• **Directions**
Without changing a single character, write out every record below.

• **Study material**
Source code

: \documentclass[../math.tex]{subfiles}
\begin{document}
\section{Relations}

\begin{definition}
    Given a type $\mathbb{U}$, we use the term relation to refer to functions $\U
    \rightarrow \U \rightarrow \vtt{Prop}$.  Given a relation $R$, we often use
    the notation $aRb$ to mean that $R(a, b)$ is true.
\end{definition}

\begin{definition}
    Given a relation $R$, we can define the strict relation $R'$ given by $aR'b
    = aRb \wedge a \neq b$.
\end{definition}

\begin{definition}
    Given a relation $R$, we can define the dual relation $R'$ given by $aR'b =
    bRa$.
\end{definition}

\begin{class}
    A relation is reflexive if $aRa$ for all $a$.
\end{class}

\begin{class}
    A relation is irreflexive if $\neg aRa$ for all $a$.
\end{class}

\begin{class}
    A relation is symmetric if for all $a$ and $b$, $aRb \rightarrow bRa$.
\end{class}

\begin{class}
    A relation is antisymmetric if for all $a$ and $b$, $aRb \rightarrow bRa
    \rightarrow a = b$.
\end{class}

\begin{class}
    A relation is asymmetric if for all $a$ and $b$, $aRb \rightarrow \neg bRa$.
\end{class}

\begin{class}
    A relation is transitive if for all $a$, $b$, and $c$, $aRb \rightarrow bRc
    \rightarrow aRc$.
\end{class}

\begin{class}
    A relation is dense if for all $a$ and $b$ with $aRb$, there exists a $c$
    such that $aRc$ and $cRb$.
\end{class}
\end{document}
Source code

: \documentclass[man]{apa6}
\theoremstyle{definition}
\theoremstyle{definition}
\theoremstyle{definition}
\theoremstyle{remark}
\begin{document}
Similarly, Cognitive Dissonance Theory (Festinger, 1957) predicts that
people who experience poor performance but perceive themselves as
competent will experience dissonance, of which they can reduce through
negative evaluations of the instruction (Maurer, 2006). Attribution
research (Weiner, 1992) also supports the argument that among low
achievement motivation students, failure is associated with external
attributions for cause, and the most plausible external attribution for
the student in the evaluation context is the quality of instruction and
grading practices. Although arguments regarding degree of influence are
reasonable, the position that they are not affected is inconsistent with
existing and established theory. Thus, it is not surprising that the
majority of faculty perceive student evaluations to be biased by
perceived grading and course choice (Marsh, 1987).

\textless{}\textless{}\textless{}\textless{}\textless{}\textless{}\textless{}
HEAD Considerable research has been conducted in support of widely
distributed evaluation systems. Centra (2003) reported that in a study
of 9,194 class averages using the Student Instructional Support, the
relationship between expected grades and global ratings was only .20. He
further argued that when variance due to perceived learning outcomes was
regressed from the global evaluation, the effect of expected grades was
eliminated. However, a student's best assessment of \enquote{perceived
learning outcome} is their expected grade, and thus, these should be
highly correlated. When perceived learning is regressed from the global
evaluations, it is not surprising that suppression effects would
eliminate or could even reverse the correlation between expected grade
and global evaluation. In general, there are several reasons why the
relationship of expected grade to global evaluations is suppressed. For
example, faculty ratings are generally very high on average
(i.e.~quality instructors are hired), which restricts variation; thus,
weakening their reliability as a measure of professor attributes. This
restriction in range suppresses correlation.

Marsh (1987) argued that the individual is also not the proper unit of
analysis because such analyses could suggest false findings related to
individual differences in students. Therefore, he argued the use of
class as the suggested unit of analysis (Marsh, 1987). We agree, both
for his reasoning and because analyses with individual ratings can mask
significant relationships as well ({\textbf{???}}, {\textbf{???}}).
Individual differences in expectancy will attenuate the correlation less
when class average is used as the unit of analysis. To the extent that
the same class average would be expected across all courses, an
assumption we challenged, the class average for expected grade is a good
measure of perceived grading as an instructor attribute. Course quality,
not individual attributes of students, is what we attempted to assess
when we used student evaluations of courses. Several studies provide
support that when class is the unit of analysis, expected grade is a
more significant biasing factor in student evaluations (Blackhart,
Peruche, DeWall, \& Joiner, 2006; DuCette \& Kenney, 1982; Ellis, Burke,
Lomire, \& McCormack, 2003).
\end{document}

• **Output for this exercise**
Source code

: \documentclass[../math.tex]{subfiles}
\begin{document}
\section{Relations}

\begin{definition}
    Given a type $\mathbb{U}$, we use the term relation to refer to functions $\U
    \rightarrow \U \rightarrow \vtt{Prop}$.  Given a relation $R$, we often use
    the notation $aRb$ to mean that $R(a, b)$ is true.
\end{definition}

\begin{definition}
    Given a relation $R$, we can define the strict relation $R'$ given by $aR'b
    = aRb \wedge a \neq b$.
\end{definition}

\begin{definition}
    Given a relation $R$, we can define the dual relation $R'$ given by $aR'b =
    bRa$.
\end{definition}

\begin{class}
    A relation is reflexive if $aRa$ for all $a$.
\end{class}

\begin{class}
    A relation is irreflexive if $\neg aRa$ for all $a$.
\end{class}

\begin{class}
    A relation is symmetric if for all $a$ and $b$, $aRb \rightarrow bRa$.
\end{class}

\begin{class}
    A relation is antisymmetric if for all $a$ and $b$, $aRb \rightarrow bRa
    \rightarrow a = b$.
\end{class}

\begin{class}
    A relation is asymmetric if for all $a$ and $b$, $aRb \rightarrow \neg bRa$.
\end{class}

\begin{class}
    A relation is transitive if for all $a$, $b$, and $c$, $aRb \rightarrow bRc
    \rightarrow aRc$.
\end{class}

\begin{class}
    A relation is dense if for all $a$ and $b$ with $aRb$, there exists a $c$
    such that $aRc$ and $cRb$.
\end{class}
\end{document}
Source code

: \documentclass[man]{apa6}
\theoremstyle{definition}
\theoremstyle{definition}
\theoremstyle{definition}
\theoremstyle{remark}
\begin{document}
Similarly, Cognitive Dissonance Theory (Festinger, 1957) predicts that
people who experience poor performance but perceive themselves as
competent will experience dissonance, of which they can reduce through
negative evaluations of the instruction (Maurer, 2006). Attribution
research (Weiner, 1992) also supports the argument that among low
achievement motivation students, failure is associated with external
attributions for cause, and the most plausible external attribution for
the student in the evaluation context is the quality of instruction and
grading practices. Although arguments regarding degree of influence are
reasonable, the position that they are not affected is inconsistent with
existing and established theory. Thus, it is not surprising that the
majority of faculty perceive student evaluations to be biased by
perceived grading and course choice (Marsh, 1987).

\textless{}\textless{}\textless{}\textless{}\textless{}\textless{}\textless{}
HEAD Considerable research has been conducted in support of widely
distributed evaluation systems. Centra (2003) reported that in a study
of 9,194 class averages using the Student Instructional Support, the
relationship between expected grades and global ratings was only .20. He
further argued that when variance due to perceived learning outcomes was
regressed from the global evaluation, the effect of expected grades was
eliminated. However, a student's best assessment of \enquote{perceived
learning outcome} is their expected grade, and thus, these should be
highly correlated. When perceived learning is regressed from the global
evaluations, it is not surprising that suppression effects would
eliminate or could even reverse the correlation between expected grade
and global evaluation. In general, there are several reasons why the
relationship of expected grade to global evaluations is suppressed. For
example, faculty ratings are generally very high on average
(i.e.~quality instructors are hired), which restricts variation; thus,
weakening their reliability as a measure of professor attributes. This
restriction in range suppresses correlation.

Marsh (1987) argued that the individual is also not the proper unit of
analysis because such analyses could suggest false findings related to
individual differences in students. Therefore, he argued the use of
class as the suggested unit of analysis (Marsh, 1987). We agree, both
for his reasoning and because analyses with individual ratings can mask
significant relationships as well ({\textbf{???}}, {\textbf{???}}).
Individual differences in expectancy will attenuate the correlation less
when class average is used as the unit of analysis. To the extent that
the same class average would be expected across all courses, an
assumption we challenged, the class average for expected grade is a good
measure of perceived grading as an instructor attribute. Course quality,
not individual attributes of students, is what we attempted to assess
when we used student evaluations of courses. Several studies provide
support that when class is the unit of analysis, expected grade is a
more significant biasing factor in student evaluations (Blackhart,
Peruche, DeWall, \& Joiner, 2006; DuCette \& Kenney, 1982; Ellis, Burke,
Lomire, \& McCormack, 2003).
\end{document}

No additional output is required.